Model Type	Model	OA (%)	Precision (%)	Recall (%)	F1 (%)
†	MobileNet V2	81.04	80.96	81.23	81.09
	MobileNet V3 small	81.29	81.93	81.32	81.62
	MobileNet V3 large	82.24	83.61	82.64	83.12
	GhostNet 100	80.3	80.29	80.15	80.22
	EfficientNet B0	80.79	80.64	80.43	80.54
	EfficientNet V2 B0	82.06	82.03	81.98	82
‡	DenseNet121	88.23	88.61	88.17	88.39
	ResNet18	86.87	87.08	86.45	86.76
	ResNet34	87.67	87.94	87.54	87.74
	Inception V3	84.36	84.79	84.19	84.49
	Inception V4	85.42	85.74	85.23	85.48
	Xception	86.65	86.74	86.68	86.71
⋄	ViT	73.23	73.26	73.38	73.32
	MoblileViT small	75.11	75.03	74.85	74.94
△	CNN-TE (ours)	89.09	89.71	89.18	89.45

† Lightweight CNN-based methods; ‡ normal CNN-based methods; ⋄ Visual Transformer-based methods; △ proposed method. Bold indicates the best result in the indicator.

. The comparative analysis demonstrates that our hybrid architecture either matches or surpasses the performance of existing models, particularly in managing complex genres while maintaining low computational costs. Compared to advanced models based solely on CNN or Transformer architectures, such as EfficientNet V2 B0, DenseNet121, and MobileViT, the proposed CNN-TE method excels in several metrics. In summary, the experimental results on the FMA dataset validate the robustness and efficiency of our CNN-Transformer hybrid model. The consistent performance across different datasets, including GTZAN and FMA, highlights its potential for wider applications in music genre classification and other audio analysis tasks.

6.3. The Ablation Study and Analysis on CNN-TE

To further evaluate the effectiveness of the proposed CNN-TE, we conducted ablation studies on both the GTZAN and FMA datasets. ’Without CNN module’ denotes that the CNN module in the CNN-TE is removed. ’Without Transformer encoder’ denotes that the Transformer in the CNN-TE is removed. The ablation experimental results are shown in

Table 3. The ablation experiment results.

Method	GTZAN Dataset				FMA-Small Dataset
	OA (%)	Precision (%)	Recall (%)	F1 (%)	OA (%)	Precision (%)	Recall (%)	F1 (%)
Without CNN module	78.21	79.35	78.06	79.11	81.07	81.65	80.9	81.03
Without Transformer encoder	82.33	83.04	81.96	82.71	84.55	84.92	84.03	83.97
CNN-TE	87.41	87.93	87.58	87.28	89.09	89.71	89.18	89.45

Bold indicates the best result in the indicator.

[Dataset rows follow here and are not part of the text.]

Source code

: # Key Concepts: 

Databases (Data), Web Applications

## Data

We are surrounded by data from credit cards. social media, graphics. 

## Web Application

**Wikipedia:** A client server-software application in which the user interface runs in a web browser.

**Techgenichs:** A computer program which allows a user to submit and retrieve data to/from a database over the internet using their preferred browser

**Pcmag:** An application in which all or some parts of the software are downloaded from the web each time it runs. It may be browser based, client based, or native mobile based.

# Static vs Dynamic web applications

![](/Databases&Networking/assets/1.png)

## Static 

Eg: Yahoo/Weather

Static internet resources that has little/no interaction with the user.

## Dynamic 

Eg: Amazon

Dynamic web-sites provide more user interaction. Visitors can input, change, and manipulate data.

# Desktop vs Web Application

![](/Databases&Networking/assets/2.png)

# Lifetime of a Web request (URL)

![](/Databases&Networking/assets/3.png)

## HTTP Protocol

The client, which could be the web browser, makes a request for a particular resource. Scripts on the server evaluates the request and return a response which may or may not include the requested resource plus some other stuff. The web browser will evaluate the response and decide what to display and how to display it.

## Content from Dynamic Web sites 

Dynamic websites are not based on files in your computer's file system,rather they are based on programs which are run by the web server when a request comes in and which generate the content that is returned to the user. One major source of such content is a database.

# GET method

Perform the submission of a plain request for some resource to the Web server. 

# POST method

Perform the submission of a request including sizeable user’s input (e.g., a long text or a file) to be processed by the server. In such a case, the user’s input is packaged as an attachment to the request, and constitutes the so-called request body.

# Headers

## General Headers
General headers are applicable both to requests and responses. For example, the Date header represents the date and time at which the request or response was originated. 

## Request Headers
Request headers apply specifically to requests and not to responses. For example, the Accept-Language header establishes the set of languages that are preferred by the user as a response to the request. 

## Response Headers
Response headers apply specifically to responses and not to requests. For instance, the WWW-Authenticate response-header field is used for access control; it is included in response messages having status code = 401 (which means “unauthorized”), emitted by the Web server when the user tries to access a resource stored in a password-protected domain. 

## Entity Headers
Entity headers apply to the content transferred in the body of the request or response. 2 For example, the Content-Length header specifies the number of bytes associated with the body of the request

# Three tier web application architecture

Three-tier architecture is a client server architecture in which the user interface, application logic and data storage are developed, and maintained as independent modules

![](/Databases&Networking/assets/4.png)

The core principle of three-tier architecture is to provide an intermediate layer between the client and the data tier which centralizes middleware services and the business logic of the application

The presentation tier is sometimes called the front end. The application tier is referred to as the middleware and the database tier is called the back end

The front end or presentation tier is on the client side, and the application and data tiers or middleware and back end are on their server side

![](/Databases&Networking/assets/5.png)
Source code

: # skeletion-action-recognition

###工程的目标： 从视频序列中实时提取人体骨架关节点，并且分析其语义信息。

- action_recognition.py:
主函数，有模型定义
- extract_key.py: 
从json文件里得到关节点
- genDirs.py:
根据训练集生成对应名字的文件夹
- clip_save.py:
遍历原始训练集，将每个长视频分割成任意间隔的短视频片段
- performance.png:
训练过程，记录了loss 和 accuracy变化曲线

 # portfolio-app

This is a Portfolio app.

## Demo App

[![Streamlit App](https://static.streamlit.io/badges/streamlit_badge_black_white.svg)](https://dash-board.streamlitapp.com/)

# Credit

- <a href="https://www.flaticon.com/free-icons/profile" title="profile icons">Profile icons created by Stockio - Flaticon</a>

. We can see that when either the CNN module or Transformer encoder is removed, the performance decreases substantially, which shows that the effect of the CNN module has a greater impact on the model. The proposed CNN-TE structure obtains the optimal classification performance.

7. Conclusions

In this paper, we propose a lightweight and efficient hybrid architecture CNN-TE, which fuses CNN and Transformer encoder. Then, the MGC method is presented based on the CNN-TE architecture and mel spectrograms. The proposed method can extract global features from mel spectrograms instead of only local features, which is very important for accurately recognizing music with a temporal nature. In practice, compact features are first obtained through convolutional modules. These features are then fed into the Transformer encoder for further capturing long-distance dependencies. This design gives the proposed method excellent classification performance on the MGC task and maintains low parameters and fast inference speed. Extensive experiments show that the CNN-TE-based MGC method achieved better results on the GTZAN dataset and FMA dataset in OA, precision, recall, and F1 metrics than mainstream networks such as MobileNet, Inception, and EfficientNet.